What this task involves ▸
The required output consists solely of the lines from the line containing "where T: 'static" through the end of the records, copied exactly.

(Collected data)
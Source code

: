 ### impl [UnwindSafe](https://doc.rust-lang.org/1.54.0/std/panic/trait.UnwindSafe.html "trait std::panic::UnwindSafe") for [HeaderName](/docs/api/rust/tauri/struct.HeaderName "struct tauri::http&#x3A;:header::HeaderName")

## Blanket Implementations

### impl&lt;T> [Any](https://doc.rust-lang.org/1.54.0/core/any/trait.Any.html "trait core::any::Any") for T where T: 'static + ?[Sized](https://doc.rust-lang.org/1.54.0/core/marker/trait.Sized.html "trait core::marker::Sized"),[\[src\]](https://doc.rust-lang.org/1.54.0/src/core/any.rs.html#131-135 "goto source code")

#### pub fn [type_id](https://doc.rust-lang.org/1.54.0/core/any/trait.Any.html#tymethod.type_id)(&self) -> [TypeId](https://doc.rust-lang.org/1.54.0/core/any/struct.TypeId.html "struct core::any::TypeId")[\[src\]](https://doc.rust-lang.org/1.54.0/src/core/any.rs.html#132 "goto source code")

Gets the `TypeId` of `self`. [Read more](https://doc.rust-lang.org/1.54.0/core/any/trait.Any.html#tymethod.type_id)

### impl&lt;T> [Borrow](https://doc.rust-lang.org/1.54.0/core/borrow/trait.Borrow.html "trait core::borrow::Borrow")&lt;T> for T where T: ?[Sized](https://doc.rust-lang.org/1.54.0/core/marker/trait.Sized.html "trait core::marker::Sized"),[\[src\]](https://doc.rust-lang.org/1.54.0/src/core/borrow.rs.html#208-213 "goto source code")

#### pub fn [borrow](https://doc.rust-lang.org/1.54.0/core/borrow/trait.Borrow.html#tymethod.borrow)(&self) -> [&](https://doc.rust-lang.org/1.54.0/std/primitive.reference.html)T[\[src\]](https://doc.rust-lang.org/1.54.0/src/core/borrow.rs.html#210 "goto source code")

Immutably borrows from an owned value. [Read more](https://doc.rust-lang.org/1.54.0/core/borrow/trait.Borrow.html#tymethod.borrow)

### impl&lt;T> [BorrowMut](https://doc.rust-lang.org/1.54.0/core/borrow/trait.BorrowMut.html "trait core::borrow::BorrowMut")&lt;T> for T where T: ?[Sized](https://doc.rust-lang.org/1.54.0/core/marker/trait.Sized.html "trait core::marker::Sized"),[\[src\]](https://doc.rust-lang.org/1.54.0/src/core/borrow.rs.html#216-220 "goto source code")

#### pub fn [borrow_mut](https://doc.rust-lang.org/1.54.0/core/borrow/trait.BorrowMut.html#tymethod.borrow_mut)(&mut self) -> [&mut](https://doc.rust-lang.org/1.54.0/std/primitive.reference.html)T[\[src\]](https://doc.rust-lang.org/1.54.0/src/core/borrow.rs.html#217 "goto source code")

Completed exercise ▸
### impl&lt;T> [Any](https://doc.rust-lang.org/1.54.0/core/any/trait.Any.html "trait core::any::Any") for T where T: 'static + ?[Sized](https://doc.rust-lang.org/1.54.0/core/marker/trait.Sized.html "trait core::marker::Sized"),[\[src\]](https://doc.rust-lang.org/1.54.0/src/core/any.rs.html#131-135 "goto source code")

#### pub fn [type_id](https://doc.rust-lang.org/1.54.0/core/any/trait.Any.html#tymethod.type_id)(&self) -> [TypeId](https://doc.rust-lang.org/1.54.0/core/any/struct.TypeId.html "struct core::any::TypeId")[\[src\]](https://doc.rust-lang.org/1.54.0/src/core/any.rs.html#132 "goto source code")

Gets the `TypeId` of `self`. [Read more](https://doc.rust-lang.org/1.54.0/core/any/trait.Any.html#tymethod.type_id)

### impl&lt;T> [Borrow](https://doc.rust-lang.org/1.54.0/core/borrow/trait.Borrow.html "trait core::borrow::Borrow")&lt;T> for T where T: ?[Sized](https://doc.rust-lang.org/1.54.0/core/marker/trait.Sized.html "trait core::marker::Sized"),[\[src\]](https://doc.rust-lang.org/1.54.0/src/core/borrow.rs.html#208-213 "goto source code")

#### pub fn [borrow](https://doc.rust-lang.org/1.54.0/core/borrow/trait.Borrow.html#tymethod.borrow)(&self) -> [&](https://doc.rust-lang.org/1.54.0/std/primitive.reference.html)T[\[src\]](https://doc.rust-lang.org/1.54.0/src/core/borrow.rs.html#210 "goto source code")

Immutably borrows from an owned value. [Read more](https://doc.rust-lang.org/1.54.0/core/borrow/trait.Borrow.html#tymethod.borrow)

### impl&lt;T> [BorrowMut](https://doc.rust-lang.org/1.54.0/core/borrow/trait.BorrowMut.html "trait core::borrow::BorrowMut")&lt;T> for T where T: ?[Sized](https://doc.rust-lang.org/1.54.0/core/marker/trait.Sized.html "trait core::marker::Sized"),[\[src\]](https://doc.rust-lang.org/1.54.0/src/core/borrow.rs.html#216-220 "goto source code")

#### pub fn [borrow_mut](https://doc.rust-lang.org/1.54.0/core/borrow/trait.BorrowMut.html#tymethod.borrow_mut)(&mut self) -> [&mut](https://doc.rust-lang.org/1.54.0/std/primitive.reference.html)T[\[src\]](https://doc.rust-lang.org/1.54.0/src/core/borrow.rs.html#217 "goto source code")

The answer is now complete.